Quantos desses refugiados climáticos serão expulsos de seus lares especificamente por causa da elevação do nível do mar neste século é mais incerto. A cada ano a Holanda e a Alemanha gastam 250 milhões de euros em defesa de seus litorais. Segundo um estudo coordenado por Fabrizio Antonioli, em 2100 o nível do Adriático setentrional estará 140 cm acima do nível atual, de modo que a Itália perderá 283 km de seu litoral entre Trieste e Ravenna, incluindo Veneza [IX]. Se isso deve ocorrer na Itália, o que dizer, então, de países pobres como o Brasil, mais indefesos ainda?
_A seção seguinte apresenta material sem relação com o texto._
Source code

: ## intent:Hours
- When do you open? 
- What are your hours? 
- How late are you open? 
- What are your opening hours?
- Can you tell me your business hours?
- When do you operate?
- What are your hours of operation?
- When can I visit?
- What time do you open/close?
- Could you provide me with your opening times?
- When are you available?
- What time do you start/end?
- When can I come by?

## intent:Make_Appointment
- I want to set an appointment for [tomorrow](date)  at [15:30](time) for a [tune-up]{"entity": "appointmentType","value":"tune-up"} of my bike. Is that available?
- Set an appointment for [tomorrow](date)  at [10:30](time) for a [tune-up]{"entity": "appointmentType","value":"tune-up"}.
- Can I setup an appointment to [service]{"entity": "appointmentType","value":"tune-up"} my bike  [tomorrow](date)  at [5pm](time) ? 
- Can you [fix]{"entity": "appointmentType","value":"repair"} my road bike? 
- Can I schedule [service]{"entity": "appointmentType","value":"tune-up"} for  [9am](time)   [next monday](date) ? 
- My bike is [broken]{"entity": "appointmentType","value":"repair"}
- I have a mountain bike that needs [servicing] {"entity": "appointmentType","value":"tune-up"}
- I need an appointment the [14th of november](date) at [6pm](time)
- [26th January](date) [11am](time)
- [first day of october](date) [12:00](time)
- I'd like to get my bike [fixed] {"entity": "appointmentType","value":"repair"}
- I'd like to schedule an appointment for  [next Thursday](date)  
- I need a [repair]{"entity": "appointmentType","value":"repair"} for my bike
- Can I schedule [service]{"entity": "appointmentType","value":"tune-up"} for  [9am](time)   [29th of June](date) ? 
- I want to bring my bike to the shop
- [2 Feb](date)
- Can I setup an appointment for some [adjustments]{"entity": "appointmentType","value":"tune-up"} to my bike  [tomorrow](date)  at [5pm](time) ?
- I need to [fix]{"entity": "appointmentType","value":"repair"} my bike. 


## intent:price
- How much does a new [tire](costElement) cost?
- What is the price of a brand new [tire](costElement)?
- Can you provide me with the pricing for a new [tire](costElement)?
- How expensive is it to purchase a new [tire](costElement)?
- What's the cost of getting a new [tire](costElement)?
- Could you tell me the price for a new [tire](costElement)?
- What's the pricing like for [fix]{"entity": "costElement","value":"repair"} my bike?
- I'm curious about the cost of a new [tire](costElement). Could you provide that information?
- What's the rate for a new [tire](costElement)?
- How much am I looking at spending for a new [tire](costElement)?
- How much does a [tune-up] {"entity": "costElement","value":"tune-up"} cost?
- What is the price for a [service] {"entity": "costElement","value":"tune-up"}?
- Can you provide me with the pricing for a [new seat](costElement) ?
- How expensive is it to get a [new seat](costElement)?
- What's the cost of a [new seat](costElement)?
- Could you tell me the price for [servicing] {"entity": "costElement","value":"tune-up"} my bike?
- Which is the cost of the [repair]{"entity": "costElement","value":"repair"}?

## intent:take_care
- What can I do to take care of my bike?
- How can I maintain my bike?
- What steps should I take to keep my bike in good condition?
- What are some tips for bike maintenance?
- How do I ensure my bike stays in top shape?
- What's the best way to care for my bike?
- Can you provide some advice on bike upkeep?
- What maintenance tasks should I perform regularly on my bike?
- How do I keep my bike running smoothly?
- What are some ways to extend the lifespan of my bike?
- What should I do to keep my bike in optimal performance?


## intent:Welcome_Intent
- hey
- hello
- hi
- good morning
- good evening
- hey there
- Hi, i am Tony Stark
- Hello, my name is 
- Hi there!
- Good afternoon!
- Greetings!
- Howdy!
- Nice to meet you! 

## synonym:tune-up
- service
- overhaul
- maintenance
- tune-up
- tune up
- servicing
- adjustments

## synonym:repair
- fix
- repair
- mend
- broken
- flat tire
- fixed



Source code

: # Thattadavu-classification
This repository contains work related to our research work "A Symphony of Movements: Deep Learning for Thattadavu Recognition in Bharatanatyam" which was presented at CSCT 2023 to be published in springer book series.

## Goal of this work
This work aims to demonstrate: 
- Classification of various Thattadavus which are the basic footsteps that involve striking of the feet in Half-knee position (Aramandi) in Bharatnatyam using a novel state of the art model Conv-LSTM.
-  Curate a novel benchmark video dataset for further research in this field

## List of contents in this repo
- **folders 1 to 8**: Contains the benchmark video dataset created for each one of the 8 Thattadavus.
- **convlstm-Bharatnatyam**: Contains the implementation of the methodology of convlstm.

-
Vimos acima que, segundo Susan Hanson e colegas (2011), a população exposta a inundações atingirá 148 milhões de pessoas em 2070. Um trabalho apresentado no World Economic Forum de 2015 mostra os montantes populacionais afetados, em função de um aumento de 2º C e 4º C na temperatura média superficial do planeta [X]. Os resultados são sintetizados na figura 3.
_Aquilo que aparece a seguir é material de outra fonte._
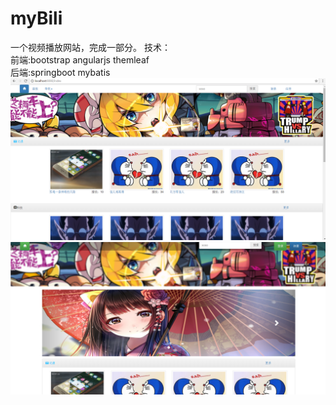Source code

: # myBili
一个视频播放网站，完成一部分。
技术：<br/>
前端:bootstrap angularjs themleaf <br/>
后端:springboot mybatis  
![Image text](/src/main/resources/static/image/screen.PNG)
![Image text](/src/main/resources/static/image/screenshot.PNG)
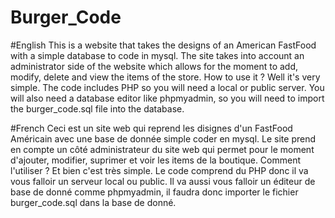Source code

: # Burger_Code
  #English
  This is a website that takes the designs of an American FastFood with a simple database to code in mysql. The site takes into account an administrator side of the website which allows for the moment to add, modify, delete and view the items of the store.
    How to use it ?
      Well it's very simple. The code includes PHP so you will need a local or public server. You will also need a database editor like phpmyadmin, so you will need to import the burger_code.sql file into the database.
  
  
  #French
  Ceci est un site web qui reprend les disignes d'un FastFood Américain avec une base de donnée simple coder en mysql. Le site prend en compte un côté administrateur du site web qui permet pour le moment d'ajouter, modifier, suprimer et voir les items de la boutique.
    Comment l'utiliser ?
      Et bien c'est très simple. Le code comprend du PHP donc il va vous falloir un serveur local ou public. Il va aussi vous falloir un éditeur de base de donné comme phpmyadmin, il faudra donc importer le fichier burger_code.sql dans la base de donné.
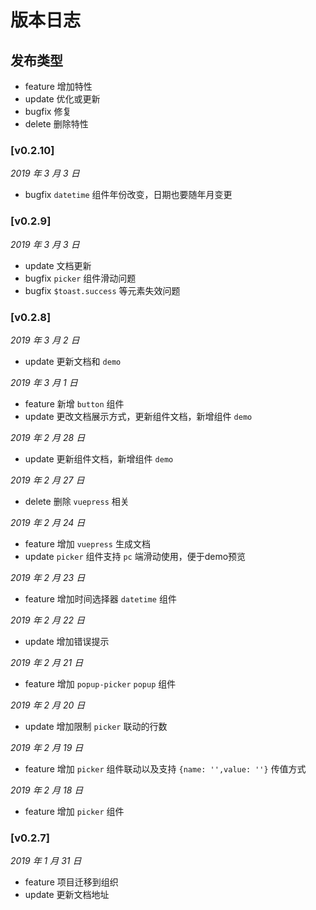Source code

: # 版本日志

## 发布类型

* feature 增加特性
* update 优化或更新
* bugfix 修复
* delete 删除特性

### [v0.2.10]

*2019 年 3 月 3 日*

* bugfix `datetime` 组件年份改变，日期也要随年月变更

### [v0.2.9]

*2019 年 3 月 3 日*

* update 文档更新
* bugfix `picker` 组件滑动问题
* bugfix `$toast.success` 等元素失效问题

### [v0.2.8]

*2019 年 3 月 2 日*

* update 更新文档和 `demo`

*2019 年 3 月 1 日*

* feature 新增 `button` 组件
* update 更改文档展示方式，更新组件文档，新增组件 `demo`

*2019 年 2 月 28 日*

* update 更新组件文档，新增组件 `demo`

*2019 年 2 月 27 日*

* delete 删除 `vuepress` 相关

*2019 年 2 月 24 日*

* feature 增加 `vuepress` 生成文档
* update `picker` 组件支持 `pc` 端滑动使用，便于demo预览

*2019 年 2 月 23 日*

* feature 增加时间选择器 `datetime` 组件

*2019 年 2 月 22 日*

* update 增加错误提示

*2019 年 2 月 21 日*

* feature 增加 `popup-picker` `popup` 组件

*2019 年 2 月 20 日*

* update 增加限制 `picker` 联动的行数

*2019 年 2 月 19 日*

* feature 增加 `picker` 组件联动以及支持 `{name: '',value: ''}` 传值方式

*2019 年 2 月 18 日*

* feature 增加 `picker` 组件

### [v0.2.7]

*2019 年 1 月 31 日*

* feature 项目迁移到组织
* update 更新文档地址

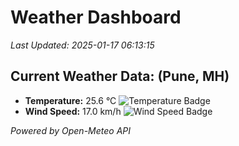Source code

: 
# Weather Dashboard

_Last Updated: 2025-01-17 06:13:15_

## Current Weather Data: (Pune, MH)
- **Temperature:** 25.6 °C ![Temperature Badge](https://img.shields.io/badge/Temperature-Medium%20Temp-green)
- **Wind Speed:** 17.0 km/h ![Wind Speed Badge](https://img.shields.io/badge/Wind%20Speed-Low%20Wind-blue)

*Powered by Open-Meteo API*
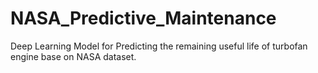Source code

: # NASA_Predictive_Maintenance
Deep Learning Model for Predicting the remaining useful life of turbofan engine base on NASA dataset.
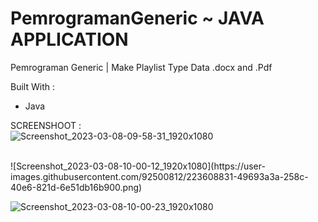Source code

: # PemrogramanGeneric ~ JAVA APPLICATION
Pemrograman Generic | Make Playlist Type Data .docx and .Pdf


Built With :
- Java


SCREENSHOOT : 
<br>
![Screenshot_2023-03-08-09-58-31_1920x1080](https://user-images.githubusercontent.com/92500812/223608837-8b1cc458-dda0-4caa-a241-9f7f25f74d46.png)

<br>
![Screenshot_2023-03-08-10-00-12_1920x1080](https://user-images.githubusercontent.com/92500812/223608831-49693a3a-258c-40e6-821d-6e51db16b900.png)

<br>

![Screenshot_2023-03-08-10-00-23_1920x1080](https://user-images.githubusercontent.com/92500812/223608827-842ce750-8159-4f87-b461-d162f2b0133f.png)
<br>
A soma desses refugiados climáticos por efeito da elevação do nível do mar apenas nesses dez países variará de 166 a 418 milhões, segundo a intensidade do aquecimento global. Prevê-se, hoje, um aquecimento médio global de +2º C em relação às médias pré-industriais até meados do século e +4º C até o seu final. Por certo, a água se aquece muito mais lentamente que a atmosfera e, portanto, não é provável que o número de refugiados climáticos desses 10 países atinja em breve essas cifras apenas por efeito da elevação do nível do mar. Mas no Brasil, as cidades costeiras serão duramente atingidas já neste século [XI].
2. Desaparecimento das pequenas ilhas
Em todo o caso, nos próximos 50 anos o oceano pode varrer do mapa algumas das 52 nações localizadas em pequenas ilhas, as chamadas SIDS (Small Island Developing States), onde se concentram quase 1% da humanidade e uma ainda enorme biodiversidade. Shamshad Akhtar, secretária-executiva da Comissão Socioeconômica da ONU para a Ásia e o Pacífico (UNESCAP), afirma que a elevação do nível do mar representa para essas ilhas “a mais grave das ameaças para a sua sobrevivência e viabilidade, incluindo para algumas a perda total de seu território” [XII]. Sobretudo os atóis (ilhas coralinas) estão condenados. No Oceano Índico, boa parte das ilhas Maldivas, com seus 329 mil habitantes vivendo entre menos de 1 metro e 2 metros acima do nível do mar, deve desaparecer até meados do século. E um grupo de pesquisadores do CNRS, na França, projeta que entre 5% e 12% das 1.269 ilhas francesas devem desaparecer num futuro próximo, ameaçando de extinção cerca de 300 espécies endêmicas [XIII].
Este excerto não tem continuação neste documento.